Informacoes sobre ordens
| Nome do Produto | Numero de Catalogo | UNID | Preco | Qde | FAVORITOS | |
Endophilin II Plasmídeo duplo de Nickase (h) | sc-401620-NIC | 20 µg | $410.00 | |||
Endophilin II Plasmídeo duplo de Nickase (h2) | sc-401620-NIC-2 | 20 µg | $410.00 |
SH3GL1 codifica a endofilina II, um adaptador contendo domínio SH3 que conecta a detecção de curvatura de membrana à endocitose ao interagir com parceiros ricos em prolina e módulos de ligação a lipídios durante a formação de vesículas mediada por clatrina. A endofilina II participa da reciclagem de vesículas sinápticas e da internalização de receptores, ligando o tráfego de membranas à remodelação de actina e às saídas de sinalização de receptores de fatores de crescimento e do sistema imune. Por seu papel na dinâmica da via endocítica e em redes de interações proteína–proteína, a SH3GL1 tem sido estudada em contextos nos quais o tráfego vesicular influencia a proliferação celular, a diferenciação e as respostas ao estresse. Alterações na regulação de SH3GL1 ou eventos de fusão foram associadas a fenótipos de sinalização e tráfego relevantes para malignidades hematológicas, tornando-a um alvo útil para estudos mecanísticos em biologia do câncer e na função de células imunes.
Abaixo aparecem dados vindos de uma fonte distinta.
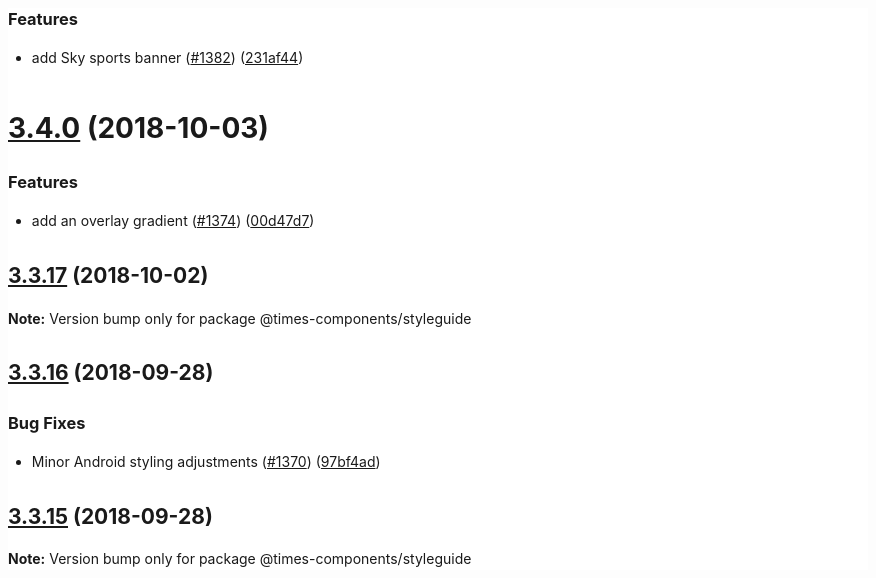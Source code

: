 
### Features

* add Sky sports banner ([#1382](https://github.com/newsuk/times-components/issues/1382)) ([231af44](https://github.com/newsuk/times-components/commit/231af44))





<a name="3.4.0"></a>
# [3.4.0](https://github.com/newsuk/times-components/compare/@times-components/styleguide@3.3.17...@times-components/styleguide@3.4.0) (2018-10-03)


### Features

* add an overlay gradient ([#1374](https://github.com/newsuk/times-components/issues/1374)) ([00d47d7](https://github.com/newsuk/times-components/commit/00d47d7))





<a name="3.3.17"></a>
## [3.3.17](https://github.com/newsuk/times-components/compare/@times-components/styleguide@3.3.16...@times-components/styleguide@3.3.17) (2018-10-02)

**Note:** Version bump only for package @times-components/styleguide





<a name="3.3.16"></a>
## [3.3.16](https://github.com/newsuk/times-components/compare/@times-components/styleguide@3.3.15...@times-components/styleguide@3.3.16) (2018-09-28)


### Bug Fixes

* Minor Android styling adjustments ([#1370](https://github.com/newsuk/times-components/issues/1370)) ([97bf4ad](https://github.com/newsuk/times-components/commit/97bf4ad))





<a name="3.3.15"></a>
## [3.3.15](https://github.com/newsuk/times-components/compare/@times-components/styleguide@3.3.14...@times-components/styleguide@3.3.15) (2018-09-28)

**Note:** Version bump only for package @times-components/styleguide
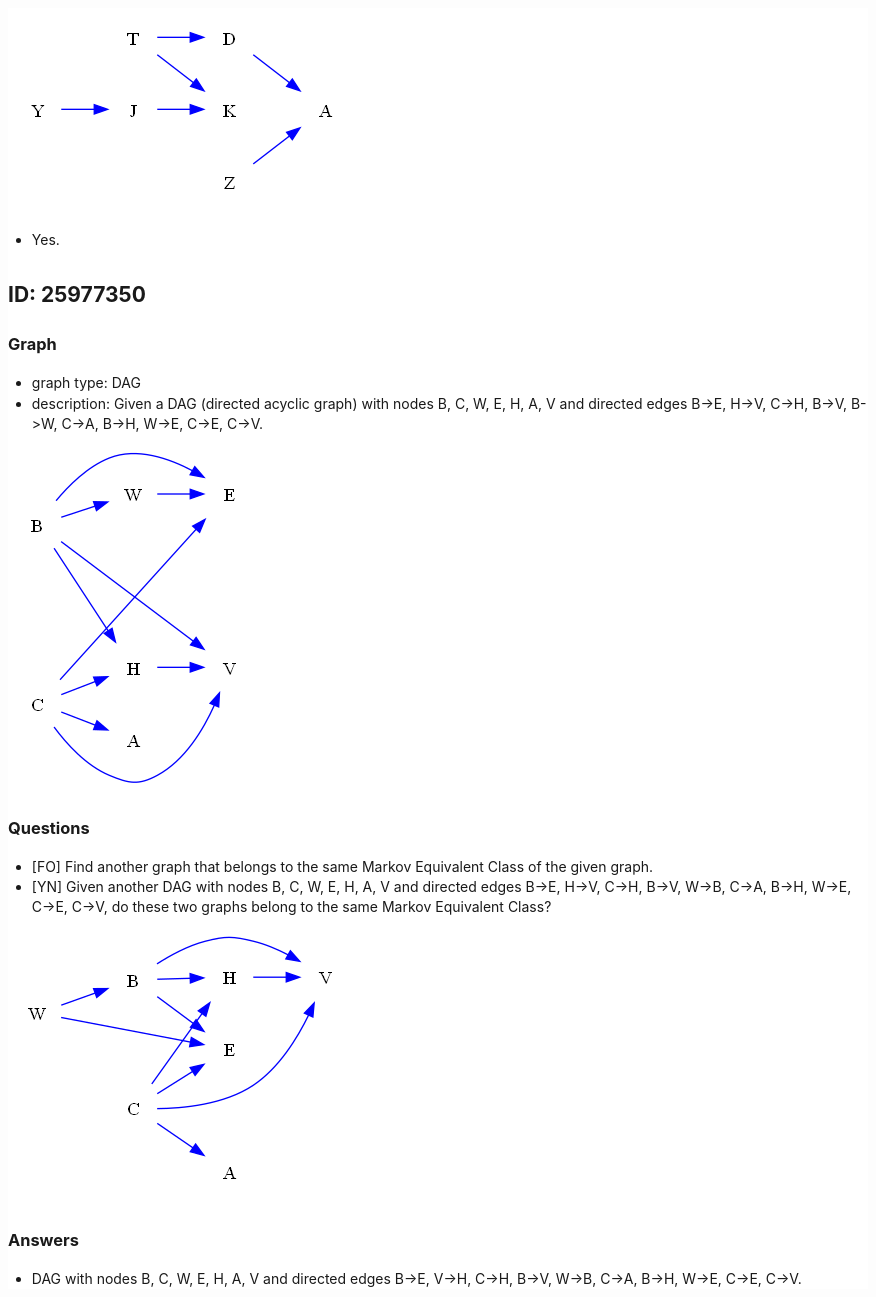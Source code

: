 ![fig](../images/markov_equivalent/08636384_2.png)
- Yes.
## ID: 25977350
### Graph
- graph type: DAG
- description: Given a DAG (directed acyclic graph) with nodes B, C, W, E, H, A, V and directed edges B->E, H->V, C->H, B->V, B->W, C->A, B->H, W->E, C->E, C->V.

![fig](../images/markov_equivalent/25977350.png)
### Questions
- [FO] Find another graph that belongs to the same Markov Equivalent Class of the given graph. 
- [YN] Given another DAG with nodes B, C, W, E, H, A, V and directed edges B->E, H->V, C->H, B->V, W->B, C->A, B->H, W->E, C->E, C->V, do these two graphs belong to the same Markov Equivalent Class? 

![fig](../images/markov_equivalent/25977350_1.png)
### Answers
- DAG with nodes B, C, W, E, H, A, V and directed edges B->E, V->H, C->H, B->V, W->B, C->A, B->H, W->E, C->E, C->V.
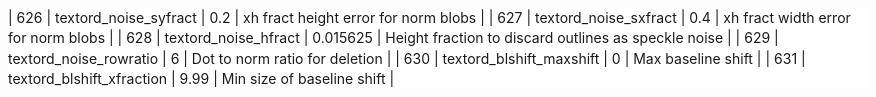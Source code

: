 | 626 | textord_noise_syfract | 0.2 | xh fract height error for norm blobs |
| 627 | textord_noise_sxfract | 0.4 | xh fract width error for norm blobs |
| 628 | textord_noise_hfract | 0.015625 | Height fraction to discard outlines as speckle noise |
| 629 | textord_noise_rowratio | 6 | Dot to norm ratio for deletion |
| 630 | textord_blshift_maxshift | 0 | Max baseline shift |
| 631 | textord_blshift_xfraction | 9.99 | Min size of baseline shift |
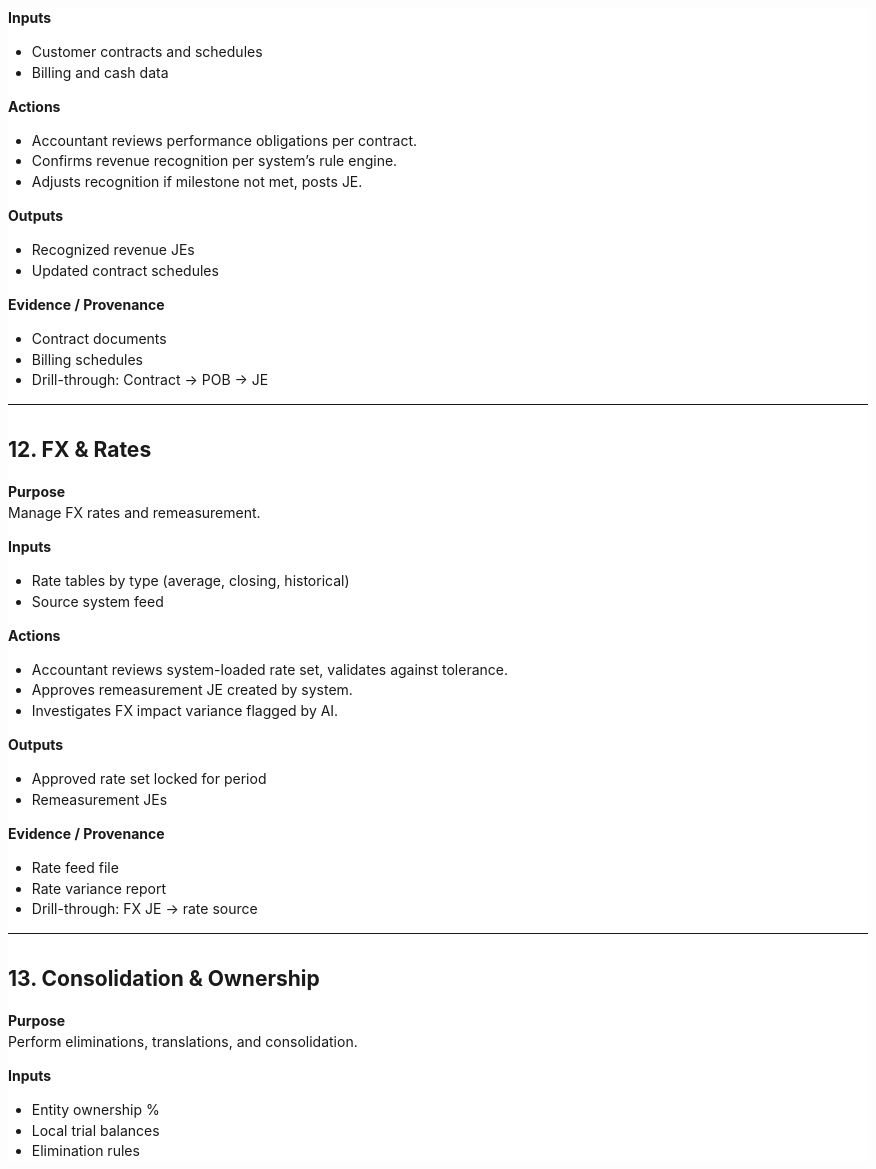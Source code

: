 **Inputs**  
- Customer contracts and schedules  
- Billing and cash data  

**Actions**  
- Accountant reviews performance obligations per contract.  
- Confirms revenue recognition per system’s rule engine.  
- Adjusts recognition if milestone not met, posts JE.  

**Outputs**  
- Recognized revenue JEs  
- Updated contract schedules  

**Evidence / Provenance**  
- Contract documents  
- Billing schedules  
- Drill-through: Contract → POB → JE  

---

## 12. FX & Rates

**Purpose**  
Manage FX rates and remeasurement.

**Inputs**  
- Rate tables by type (average, closing, historical)  
- Source system feed  

**Actions**  
- Accountant reviews system-loaded rate set, validates against tolerance.  
- Approves remeasurement JE created by system.  
- Investigates FX impact variance flagged by AI.  

**Outputs**  
- Approved rate set locked for period  
- Remeasurement JEs  

**Evidence / Provenance**  
- Rate feed file  
- Rate variance report  
- Drill-through: FX JE → rate source  

---

## 13. Consolidation & Ownership

**Purpose**  
Perform eliminations, translations, and consolidation.

**Inputs**  
- Entity ownership %  
- Local trial balances  
- Elimination rules  
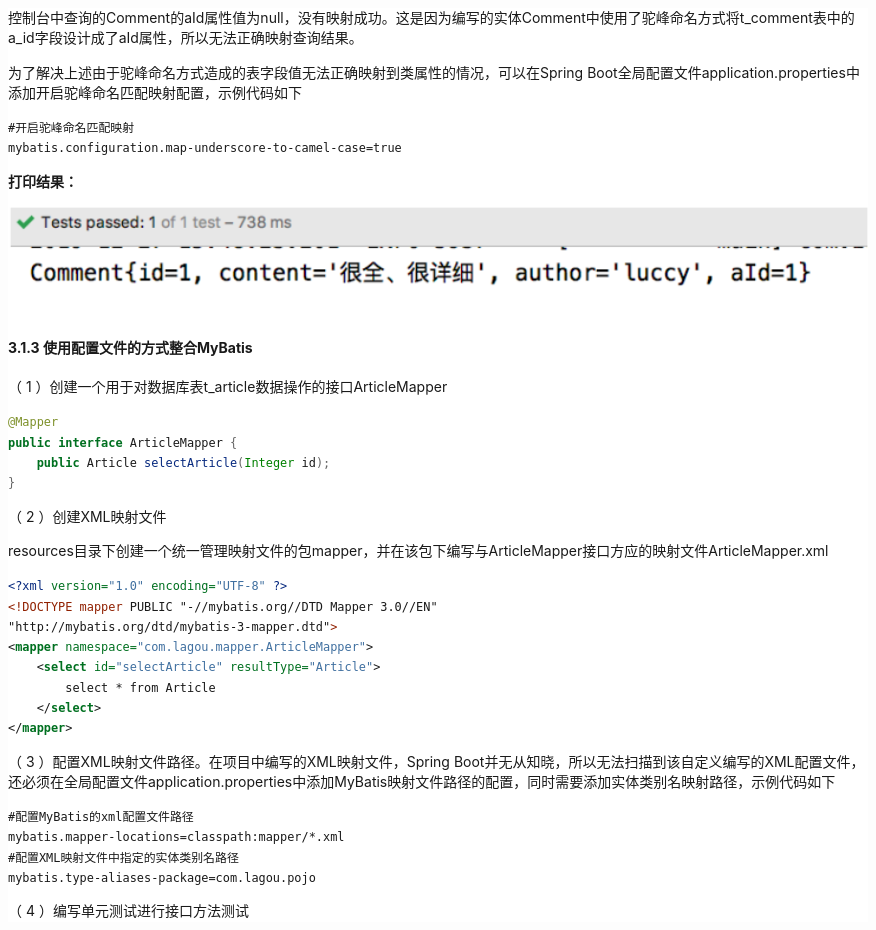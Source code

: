   ​	控制台中查询的Comment的aId属性值为null，没有映射成功。这是因为编写的实体Comment中使用了驼峰命名方式将t_comment表中的a_id字段设计成了aId属性，所以无法正确映射查询结果。

  ​	为了解决上述由于驼峰命名方式造成的表字段值无法正确映射到类属性的情况，可以在Spring Boot全局配置文件application.properties中添加开启驼峰命名匹配映射配置，示例代码如下

  ```properties
  #开启驼峰命名匹配映射
  mybatis.configuration.map-underscore-to-camel-case=true
  ```

  **打印结果：**

  ![image-20210531164035541](img/image-20210531164035541.png)

#### 3.1.3 使用配置文件的方式整合MyBatis

（ 1 ）创建一个用于对数据库表t_article数据操作的接口ArticleMapper

```java
@Mapper
public interface ArticleMapper {
    public Article selectArticle(Integer id);
}
```

（ 2 ）创建XML映射文件

​		resources目录下创建一个统一管理映射文件的包mapper，并在该包下编写与ArticleMapper接口方应的映射文件ArticleMapper.xml

```xml
<?xml version="1.0" encoding="UTF-8" ?>
<!DOCTYPE mapper PUBLIC "-//mybatis.org//DTD Mapper 3.0//EN"
"http://mybatis.org/dtd/mybatis-3-mapper.dtd">
<mapper namespace="com.lagou.mapper.ArticleMapper">
    <select id="selectArticle" resultType="Article">
        select * from Article
    </select>
</mapper>
```

（ 3 ）配置XML映射文件路径。在项目中编写的XML映射文件，Spring Boot并无从知晓，所以无法扫描到该自定义编写的XML配置文件，还必须在全局配置文件application.properties中添加MyBatis映射文件路径的配置，同时需要添加实体类别名映射路径，示例代码如下

```properties
#配置MyBatis的xml配置文件路径
mybatis.mapper-locations=classpath:mapper/*.xml
#配置XML映射文件中指定的实体类别名路径
mybatis.type-aliases-package=com.lagou.pojo
```

（ 4 ）编写单元测试进行接口方法测试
Endophilin II O Plasmídeo de Nickase Dupla (h) consiste num par de plasmídeos combinados, concebidos para a edição de alta especificidade do locus SH3GL1 em linhas celulares human. Cada plasmídeo expressa uma nickase Cas9 D10A e um sgRNA distinto que tem como alvo cadeias de ADN opostas dentro de SH3GL1. Quando direcionadas para locais adjacentes em cadeias de ADN opostas, as duas nickases geram cortes deslocados numa única cadeia que, em conjunto, produzem uma quebra escalonada de cadeia dupla, exigindo uma atividade coordenada no alvo por parte de ambas as guias. A quebra de ADN resultante é resolvida por vias de reparação celular endógenas, mais frequentemente através da junção de extremidades não homólogas (NHEJ), levando a inserções ou deleções que perturbam a função SH3GL1. Ao exigir o envolvimento de dois sgRNA no locus alvo, a abordagem de dupla nickase aumenta a especificidade da edição e fornece uma estratégia CRISPR complementar para aplicações em que se deseja um controlo adicional sobre a precisão do direcionamento.
Para apoiar a identificação eficiente das células editadas, um plasmídeo codifica GFP para visualização fluorescente das populações transfectadas, enquanto o plasmídeo complementar transporta um gene de resistência à puromicina para seleção antibiótica. Em conjunto, estas características apoiam o enriquecimento eficiente das populações co-transfectadas e simplificam a validação dos clones com SH3GL1 interrompido.
Apenas para uso em investigação. Não se destina a uso diagnóstico ou terapêutico.